Header Ads

Agenda Baru Bangsa Pribumi Oleh Idham Setiawan

Buku Dekolonisasi Metodologi karya Linda Tuhiwai Smith berusaha merubah pandangan kita tentang sejarah yang ditulis oleh bangsa barat. Pemikiran eropasentris atau orientalisme orang barat menulis sejarah berdasarakan budayanya, budaya penjajah dalam melihatnya. Orang Eropa dianggap sebagai superior, diagung-agugkan, karena telah menulis sejarah lebih awal dari pada orang timur. Tetapi hal ini dibantahkan oleh Linda. Karena bagi Linda, sejarah merupakan cermin sekaligus “mesin” pembentuk karakter sebuah bangsa. Maka perlu wajah baru sejarah bangsa dari sejarawan pribumi dalam menulis sejarah bangsanya sesuai dengan budaya atau persepsinya.     
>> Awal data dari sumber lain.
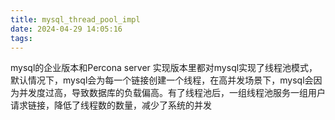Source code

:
 ```yaml
---
title: mysql_thread_pool_impl
date: 2024-04-29 14:05:16
tags:
---
```

mysql的企业版本和Percona server 实现版本里都对mysql实现了线程池模式，默认情况下，mysql会为每一个链接创建一个线程，在高并发场景下，mysql会因为并发度过高，导致数据库的负载偏高。有了线程池后，一组线程池服务一组用户请求链接，降低了线程数的数量，减少了系统的并发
Sebagai contoh, Penelitian-penelitian sejarah di Indonesia khususnya, menuliskan bangsa Indonesia sebagai bangsa pribumi yang tidak mempunyai peranan penting. Bangsa pribumi dianggap sebagai pemberontak, melawan pemerintahan yang berkuasa. Sebut saja Pangeran Diponegoro dalam perang Jawa, seorang tokoh pribumi dianggap sebagai pemberontak. Kata pemberontak yang dilontarkan oleh pemerintah kolonial saat itu rasanya kurang tepat jika dipahami dari sisi yang lain. Toh masyarakat Jawa saat itu mendukung tindakan Pangeran Diponegoro yang mereka anggap sebagai Ratu Adil dalam melawan kolonialisasi.
            Ketika bangsa pribumi mulai kritis, sudah merdeka, merdeka dari kolonialisme, berusaha merubah sejarah yang pernah ditulis oleh Belanda karena tidak sesuai dengan apa yang sebenarnya terjadi. Penelitian-penelitian mulai dilakukan dengan cara yang berbeda. Referensi-referensi dari Babad Diponegoro menjadi acuan dalam menelusuri kebenaran sebuah peristiwa. dan berusaha menulis kembali sejarah perang jawa dari persepsi orang pribumi. Entah itu tentang strategi Pangeran Diponegoro dan kehidupan sosial politik dan ekonomi nya antara tahun 1825-1830.
            Kesadaran bangsa pribumi sebagai awal dari perjuangan melawan hegomoni belanda ditunjukkan dengan cara membuat organisasi-organisasi politik atau gerakan sosial. Karena ketika Indonesia sudah merdeka, belanda masih ingin menguasai Indonesia kembali. Peristiwa itu kita kenal agresi militer Belanda satu dan dua. Namun agresi milter Belanda itu bisa dipatahkan oleh tentara Indonesia dengan dukungan masyarakat Indonesia.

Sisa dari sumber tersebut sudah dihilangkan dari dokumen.